(Beginning of Provided records)
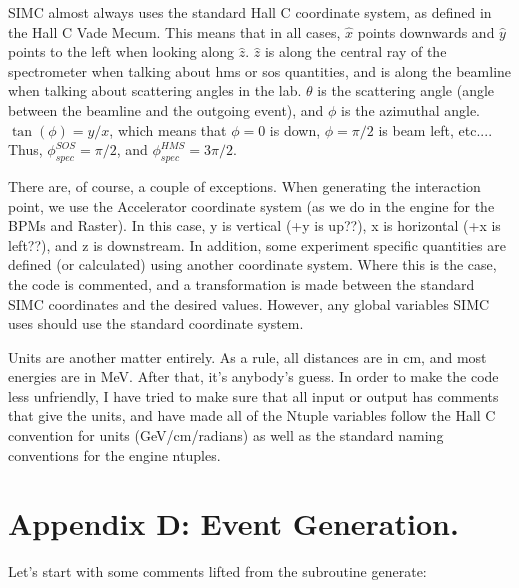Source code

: SIMC almost always uses the standard Hall C coordinate system, as defined in
the Hall C Vade Mecum\cite{vademecum}.  This means that in all cases, $\hat{x}$ points
downwards and $\hat{y}$ points to the left when looking along $\hat{z}$. 
$\hat{z}$ is along the central ray of the spectrometer when talking about hms
or sos quantities, and is along the beamline when talking about scattering
angles in the lab.  $\theta$ is the scattering angle (angle between the beamline
and the outgoing event), and $\phi$ is the azimuthal angle.  $ \tan(\phi) =
y/x$, which means that $\phi = 0$ is down, $\phi= \pi /2$ is beam left, etc....
Thus, $\phi_{spec}^{SOS} = \pi /2$, and $\phi_{spec}^{HMS} = 3\pi /2$.

There are, of course, a couple of exceptions.  When generating the
interaction point, we use the Accelerator coordinate system (as we do
in the engine for the BPMs and Raster).  In this case, y is vertical
(+y is up??), x is horizontal (+x is left??), and z is downstream.
In addition, some experiment specific quantities are defined (or calculated)
using another coordinate system.  Where this is the case, the code is
commented, and a transformation is made between the standard SIMC coordinates
and the desired values.  However, any global variables SIMC uses should
use the standard coordinate system.

Units are another matter entirely.  As a rule, all distances are in cm,
and most energies are in MeV.  After that, it's anybody's guess.  In order
to make the code less unfriendly, I have tried to make sure that all input
or output has comments that give the units, and have made all of the Ntuple
variables follow the Hall C convention for units (GeV/cm/radians) as well as
the standard naming conventions for the engine ntuples.

\section{Appendix D: Event Generation.}

Let's start with some comments lifted from the subroutine generate:

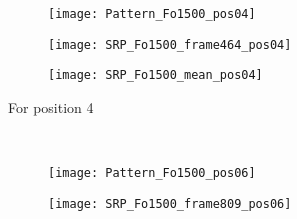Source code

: \begin{figure}
  \begin{subfigure}[t]{0.47\textwidth}
    \begin{minipage}[t]{\textwidth}
      \begin{subfigure}[t]{0.3\textwidth}
        \texttt{[image: Pattern\_Fo1500\_pos04]}
        \label{fig:Pattern_Fo1500_pos04}
      \end{subfigure}
      \begin{subfigure}[t]{0.3\textwidth}
        \texttt{[image: SRP\_Fo1500\_frame464\_pos04]}
        \label{fig:SRP_pos04}
      \end{subfigure}
      \begin{subfigure}[t]{0.3\textwidth}
        \texttt{[image: SRP\_Fo1500\_mean\_pos04]}
        \label{fig:SRP_Fo1500_mean_pos04}
      \end{subfigure}
      \vspace{\verticalSpacingSRPMaps}
      \caption{\centering For position 4}
      \vspace{0.25cm}
    \end{minipage}
  \end{subfigure}
  ~%
  \begin{subfigure}[t]{0.47\textwidth}
    \begin{minipage}[t]{\textwidth}
      \begin{subfigure}[t]{0.3\textwidth}
        \texttt{[image: Pattern\_Fo1500\_pos06]}
        \label{fig:Pattern_Fo1500_pos06}
      \end{subfigure}
      \begin{subfigure}[t]{0.3\textwidth}
        \texttt{[image: SRP\_Fo1500\_frame809\_pos06]}

\end{subfigure}
\end{minipage}
\end{subfigure}
\end{figure}
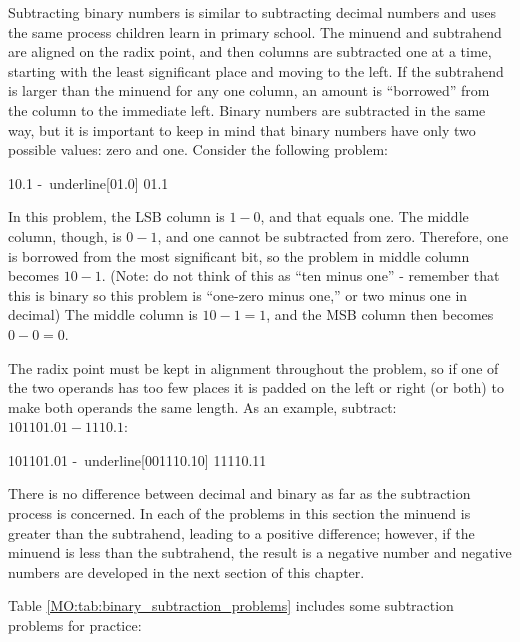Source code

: Subtracting binary numbers is similar to subtracting decimal numbers and uses the same process children learn in primary school. The minuend and subtrahend are aligned on the radix point, and then columns are subtracted one at a time, starting with the least significant place and moving to the left. If the subtrahend is larger than the minuend for any one column, an amount is ``borrowed'' from the column to the immediate left. Binary numbers are subtracted in the same way, but it is important to keep in mind that binary numbers have only two possible values: zero and one. Consider the following problem: 

\begin{binDisp}[commandchars=~\[\]]
      10.1
     -~underline[01.0]
      01.1
\end{binDisp}

In this problem, the \ac{LSB} column is $ 1 - 0 $, and that equals one. The middle column, though, is $ 0 - 1 $, and one cannot be subtracted from zero. Therefore, one is borrowed from the most significant bit, so the problem in middle column becomes $ 10 - 1 $. (Note: do not think of this as ``ten minus one'' - remember that this is binary so this problem is ``one-zero minus one,'' or two minus one in decimal) The middle column is $ 10 - 1 = 1 $, and the \ac{MSB} column then becomes $ 0 - 0 = 0 $. 

The radix point must be kept in alignment throughout the problem, so if one of the two operands has too few places it is padded on the left or right (or both) to make both operands the same length. As an example, subtract: $ 101101.01 - 1110.1 $: 

\begin{binDisp}[commandchars=~\[\], samepage=true]
      101101.01
     -~underline[001110.10]
       11110.11
\end{binDisp}

There is no difference between decimal and binary as far as the subtraction process is concerned. In each of the problems in this section the minuend is greater than the subtrahend, leading to a positive difference; however, if the minuend is less than the subtrahend, the result is a negative number and negative numbers are developed in the next section of this chapter. 

Table \ref{MO:tab:binary_subtraction_problems} includes some subtraction problems for practice: 

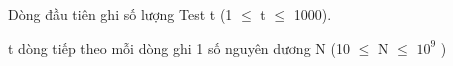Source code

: Dòng đầu tiên ghi số lượng Test t (1  $\le$  t  $\le$  1000).  

   t dòng tiếp theo mỗi dòng ghi 1 số nguyên dương N (10  $\le$  N  $\le$  $10^{9}$   )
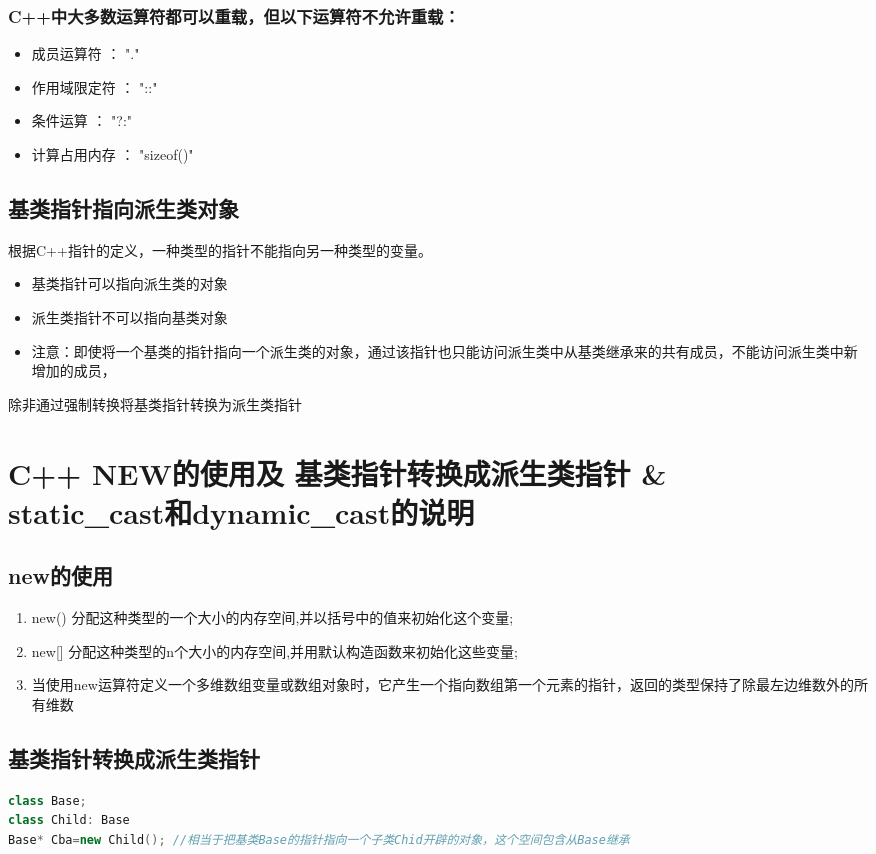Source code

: \documentclass{article}
\begin{document}
\begin{CJK}{UTF8}{gbsn}
\subsubsection{C++中大多数运算符都可以重载，但以下运算符不允许重载：}
\begin{itemize}
\itemsep=-3pt
\item 成员运算符 ： "."
\item 作用域限定符 ： "::"
\item 条件运算 ： "?:"
\item 计算占用内存 ： "sizeof()"
\end{itemize}

\subsection{基类指针指向派生类对象}
根据C++指针的定义，一种类型的指针不能指向另一种类型的变量。
\begin{itemize}
\itemsep=-3pt
\item 基类指针可以指向派生类的对象
\item 派生类指针不可以指向基类对象
\item 注意：即使将一个基类的指针指向一个派生类的对象，通过该指针也只能访问派生类中从基类继承来的共有成员，不能访问派生类中新增加的成员，\
\end{itemize}
除非通过强制转换将基类指针转换为派生类指针

\section{C++ NEW的使用及 基类指针转换成派生类指针 \&\\
static\_cast和dynamic\_cast的说明}

\subsection{new的使用}
\begin{enumerate}
\itemsep=-3pt
\item new() 分配这种类型的一个大小的内存空间,并以括号中的值来初始化这个变量;
\item new[] 分配这种类型的n个大小的内存空间,并用默认构造函数来初始化这些变量; 
\item 当使用new运算符定义一个多维数组变量或数组对象时，它产生一个指向数组第一个元素的指针，返回的类型保持了除最左边维数外的所有维数
\end{enumerate}

\subsection{基类指针转换成派生类指针}
\begin{lstlisting}[language=c++]
class Base;
class Child: Base
Base* Cba=new Child(); //相当于把基类Base的指针指向一个子类Chid开辟的对象，这个空间包含从Base继承
\end{lstlisting}


\end{CJK}
\end{document}
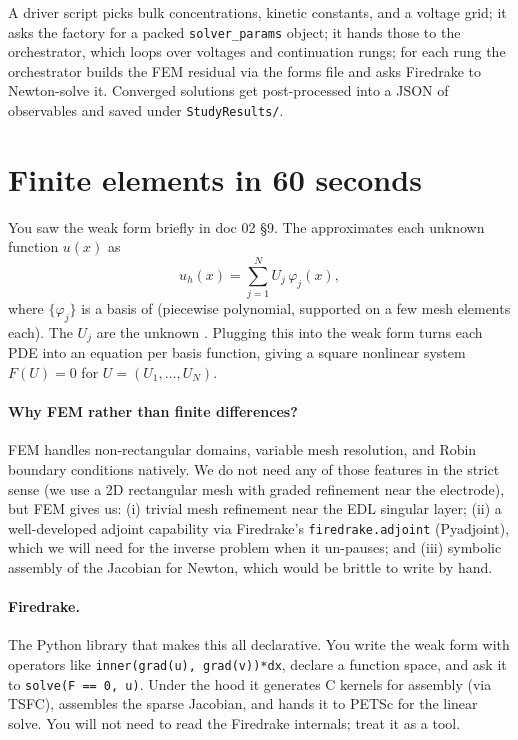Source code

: \documentclass[11pt]{article}
\begin{document}
A driver script picks bulk concentrations, kinetic constants, and a
voltage grid; it asks the factory for a packed
\texttt{solver\_params} object; it hands those to the orchestrator,
which loops over voltages and continuation rungs; for each rung the
orchestrator builds the FEM residual via the forms file and asks
Firedrake to Newton-solve it. Converged solutions get post-processed
into a JSON of observables and saved under \texttt{StudyResults/}.

\section{Finite elements in 60 seconds}

You saw the weak form briefly in doc 02 \S 9. The
 approximates each unknown
function $u(x)$ as
\[
  u_h(x) = \sum_{j=1}^{N} U_j\, \varphi_j(x),
\]
where $\{\varphi_j\}$ is a basis of 
(piecewise polynomial, supported on a few mesh elements each). The
$U_j$ are the unknown . Plugging
this into the weak form turns each PDE into an equation per basis
function, giving a square nonlinear system $F(U) = 0$ for
$U = (U_1, \dots, U_N)$.

\paragraph{Why FEM rather than finite differences?} FEM handles
non-rectangular domains, variable mesh resolution, and Robin
boundary conditions natively. We do not need any of those
features in the strict sense (we use a 2D rectangular mesh with
graded refinement near the electrode), but FEM gives us:
(i) trivial mesh refinement near the EDL singular layer;
(ii) a well-developed adjoint capability via Firedrake's
\texttt{firedrake.adjoint} (Pyadjoint), which we will need for the
inverse problem when it un-pauses; and
(iii) symbolic assembly of the Jacobian for Newton, which would be
brittle to write by hand.

\paragraph{Firedrake.} The Python library that makes this all
declarative. You write the weak form with operators like
\texttt{inner(grad(u), grad(v))*dx}, declare a function space, and
ask it to \texttt{solve(F == 0, u)}. Under the hood it generates C
kernels for assembly (via TSFC), assembles the sparse Jacobian, and
hands it to PETSc for the linear solve. You will not need to read
the Firedrake internals; treat it as a tool.
\end{document}
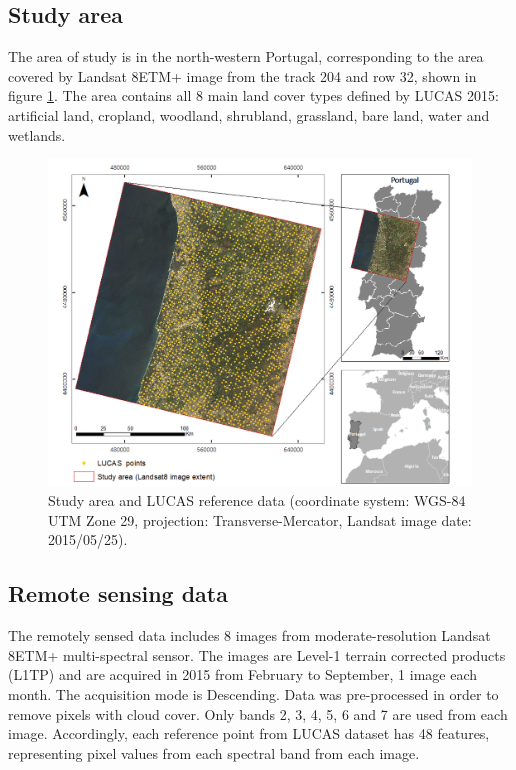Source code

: \documentclass[remotesensing,article,submit,moreauthors,pdftex]{Definitions/mdpi}
\begin{document}
\subsection{Study area}

The area of study is in the north-western Portugal, corresponding to the area
covered by Landsat 8ETM+ image from the track 204 and row 32, shown in figure
\ref{fig:studyarea}. The area contains all 8 main land cover types defined by
LUCAS 2015: artificial land, cropland, woodland, shrubland, grassland, bare 
land, water and wetlands.

\begin{figure}[H]
	\centering
	\includegraphics[width=1\linewidth]{../analysis/study_area}
	\caption{Study area and LUCAS reference data (coordinate system: 
			WGS-84 UTM Zone 29, projection: Transverse-Mercator, Landsat image 
			date: 2015/05/25).}
	\label{fig:studyarea}
\end{figure}

\subsection{Remote sensing data}

The remotely sensed data includes 8 images from moderate-resolution Landsat 
8ETM+ multi-spectral sensor. The images are Level-1 terrain corrected products 
(L1TP) and are acquired in 2015 from February to September, 1 image each month. 
The acquisition mode is Descending.  Data was pre-processed in order to remove 
pixels with cloud cover. Only bands 2, 3, 4, 5, 6 and 7 are used from each 
image. Accordingly, each reference point from LUCAS dataset has 48 features,
representing pixel values from each spectral band from each image.
\end{document}
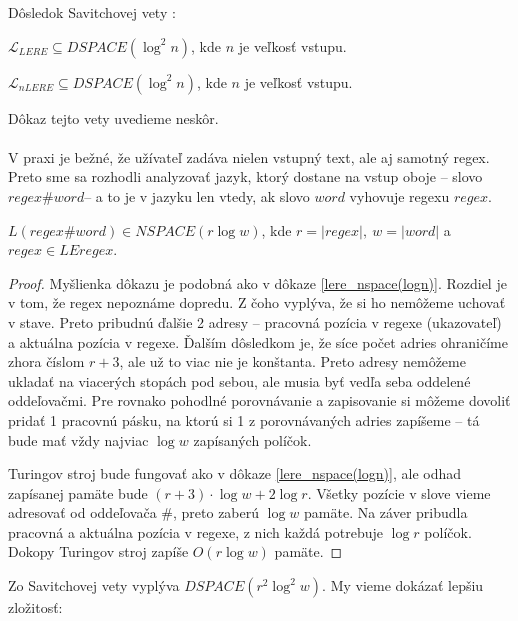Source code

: \documentclass{svk_long_sk}
\def\le{LEregex}
\def\lel{\mathscr{L}_{LERE}}
\def\nlel{\mathscr{L}_{nLERE}}
\begin{document}
Dôsledok Savitchovej vety \cite{Savitch}:
\begin{theorem}\label{lel_dspace}
$\lel \subseteq DSPACE(\log^2 n)$, kde $n$ je veľkosť vstupu.
\end{theorem}
\begin{theorem}\label{nlel_dspace}
$\nlel \subseteq DSPACE(\log^2 n)$, kde $n$ je veľkosť vstupu.
\end{theorem}
Dôkaz tejto vety uvedieme neskôr.
\\ \\
V praxi je bežné, že užívateľ zadáva nielen vstupný text, ale aj samotný regex. Preto sme sa rozhodli analyzovať jazyk, ktorý dostane na vstup oboje -- slovo $regex\#word$-- a to je v jazyku len vtedy, ak slovo $word$ vyhovuje regexu $regex$.

\begin{theorem}
$L(regex\#word) \in NSPACE(r \log w)$, kde $r = |regex|,~w = |word|$ a $regex \in \le$.
\end{theorem}
\begin{proof}
Myšlienka dôkazu je podobná ako v dôkaze \ref{lere_nspace(logn)}. Rozdiel je v tom, že regex nepoznáme dopredu. Z čoho vyplýva, že si ho nemôžeme uchovať v stave. Preto pribudnú ďalšie 2 adresy -- pracovná pozícia v regexe (ukazovateľ) a aktuálna pozícia v regexe. Ďalším dôsledkom je, že síce počet adries ohraničíme zhora číslom $r+3$, ale už to viac nie je konštanta. Preto adresy nemôžeme ukladať na viacerých stopách pod sebou, ale musia byť vedľa seba oddelené oddeľovačmi. Pre rovnako pohodlné porovnávanie a zapisovanie si môžeme dovoliť pridať 1 pracovnú pásku, na ktorú si 1 z porovnávaných adries zapíšeme -- tá bude mať vždy najviac $\log w$ zapísaných políčok.

Turingov stroj bude fungovať ako v dôkaze \ref{lere_nspace(logn)}, ale odhad zapísanej pamäte bude $(r+3)\cdot \log w + 2\log r$. Všetky pozície v slove vieme adresovať od oddeľovača \#, preto zaberú $\log w$ pamäte. Na záver pribudla pracovná a aktuálna pozícia v regexe, z nich každá potrebuje $\log r$ políčok. Dokopy Turingov stroj zapíše $O(r\log w)$ pamäte.
\end{proof}

Zo Savitchovej vety vyplýva $DSPACE(r^2\log^2w)$. My vieme dokázať lepšiu zložitosť:
\end{document}
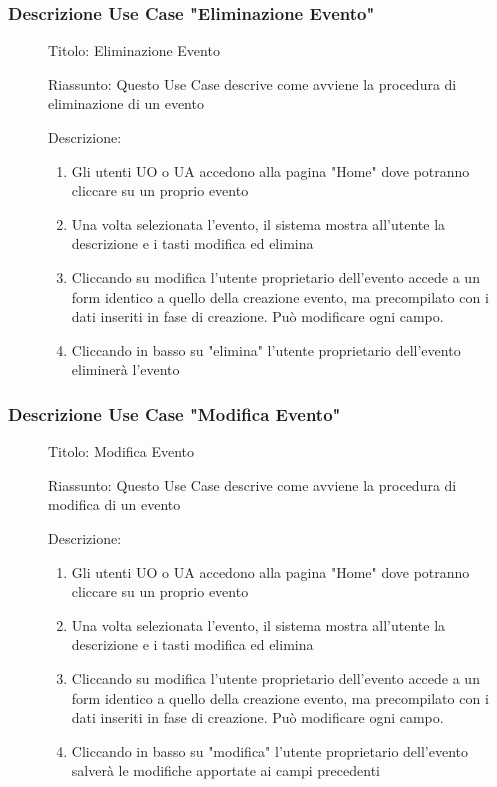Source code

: \documentclass{article}
\begin{document}
\subsubsection*{Descrizione Use Case "Eliminazione Evento"}
\begin{description}
    \item[] Titolo: Eliminazione Evento
    \item[] Riassunto: Questo Use Case descrive come avviene la procedura di eliminazione di un evento
    \item[] Descrizione:
        \begin{enumerate}
            \item Gli utenti UO o UA accedono alla pagina "Home" dove potranno cliccare su un proprio evento
            \item Una volta selezionata l'evento, il sistema mostra all'utente la descrizione e i tasti modifica ed elimina
            \item Cliccando su modifica l'utente proprietario dell'evento accede a un form identico a quello della creazione evento, ma precompilato con i dati inseriti in fase di creazione. Può modificare ogni campo.
            \item Cliccando in basso su "elimina" l'utente proprietario dell'evento eliminerà l'evento
        \end{enumerate}
\end{description}
\subsubsection*{Descrizione Use Case "Modifica Evento"}
\begin{description}
    \item[] Titolo: Modifica Evento
    \item[] Riassunto: Questo Use Case descrive come avviene la procedura di modifica di un evento
    \item[] Descrizione:
        \begin{enumerate}
            \item Gli utenti UO o UA accedono alla pagina "Home" dove potranno cliccare su un proprio evento
            \item Una volta selezionata l'evento, il sistema mostra all'utente la descrizione e i tasti modifica ed elimina
            \item Cliccando su modifica l'utente proprietario dell'evento accede a un form identico a quello della creazione evento, ma precompilato con i dati inseriti in fase di creazione. Può modificare ogni campo.
            \item Cliccando in basso su "modifica" l'utente proprietario dell'evento salverà le modifiche apportate ai campi precedenti
        \end{enumerate}
\end{description}
\clearpage
\end{document}
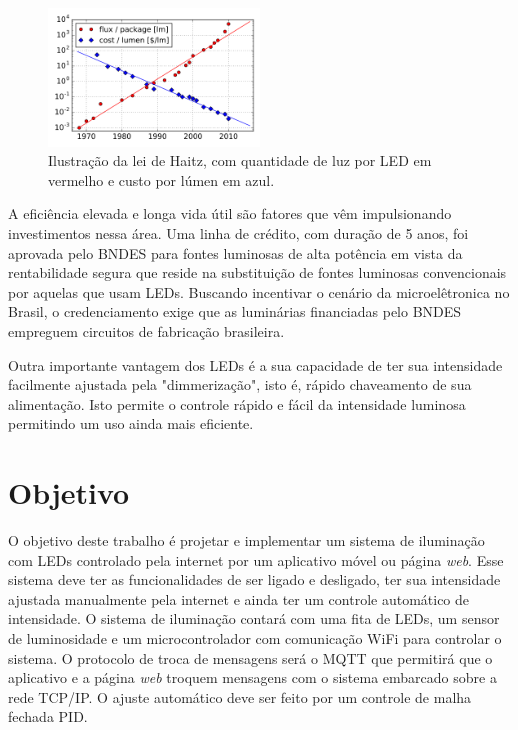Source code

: \begin{figure}[ht]
    \begin{center}
    \includegraphics[width=0.5\textwidth]{figuras/haitz.png}
    \end{center}
    \caption{Ilustração da lei de Haitz, com quantidade de luz por LED em vermelho e custo por lúmen em azul.}
    \label{fig:haitz}
\end{figure}

A eficiência elevada e longa vida útil são fatores que vêm impulsionando investimentos nessa área. Uma linha de crédito, com duração de 5 anos, foi aprovada pelo BNDES \cite{bndes2} para fontes luminosas de alta potência em vista da rentabilidade segura que reside na substituição de fontes luminosas convencionais por aquelas que usam LEDs. Buscando incentivar o cenário da microelêtronica no Brasil, o credenciamento exige que as luminárias financiadas pelo BNDES empreguem circuitos de fabricação brasileira.

Outra importante vantagem dos LEDs é a sua capacidade de ter sua intensidade facilmente ajustada pela "dimmerização", isto é, rápido chaveamento de sua alimentação. Isto permite o controle rápido e fácil da intensidade luminosa permitindo um uso ainda mais eficiente.

\section{Objetivo}

O objetivo deste trabalho é projetar e implementar um sistema de iluminação com LEDs controlado pela internet por um aplicativo móvel ou página \textit{web}. Esse sistema deve ter as funcionalidades de ser ligado e desligado, ter sua intensidade ajustada manualmente pela internet e ainda ter um controle automático de intensidade. O sistema de iluminação contará com uma fita de LEDs, um sensor de luminosidade e um microcontrolador com comunicação WiFi para controlar o sistema. O protocolo de troca de mensagens será o MQTT que permitirá que o aplicativo e a página \textit{web} troquem mensagens com o sistema embarcado sobre a rede TCP/IP. O ajuste automático deve ser feito por um controle de malha fechada PID.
(End of Provided records)
The answer must be every line from the records above that contains "basis".

where $\{\varphi_j\}$ is a basis of 
this into the weak form turns each PDE into an equation per basis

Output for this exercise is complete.